▶ _EXCERPTED DATA_:
+ + + + +

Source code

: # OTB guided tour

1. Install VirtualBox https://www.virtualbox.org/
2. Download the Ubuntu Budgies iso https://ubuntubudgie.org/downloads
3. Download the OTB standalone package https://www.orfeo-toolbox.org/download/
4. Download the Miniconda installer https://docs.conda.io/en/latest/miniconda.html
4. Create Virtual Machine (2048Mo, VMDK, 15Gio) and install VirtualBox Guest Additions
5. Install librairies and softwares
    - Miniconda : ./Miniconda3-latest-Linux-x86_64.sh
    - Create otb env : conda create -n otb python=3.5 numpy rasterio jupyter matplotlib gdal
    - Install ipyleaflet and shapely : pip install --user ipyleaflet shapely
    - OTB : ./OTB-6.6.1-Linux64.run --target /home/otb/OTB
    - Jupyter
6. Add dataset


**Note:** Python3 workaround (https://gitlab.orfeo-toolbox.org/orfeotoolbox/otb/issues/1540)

+ + + + +

▶ _PROBLEM STATEMENT_:
Check every line of the data above for the string "VirtualBox", and copy those that have it.

▶ _YOUR SOLUTION_:
1. Install VirtualBox https://www.virtualbox.org/
4. Create Virtual Machine (2048Mo, VMDK, 15Gio) and install VirtualBox Guest Additions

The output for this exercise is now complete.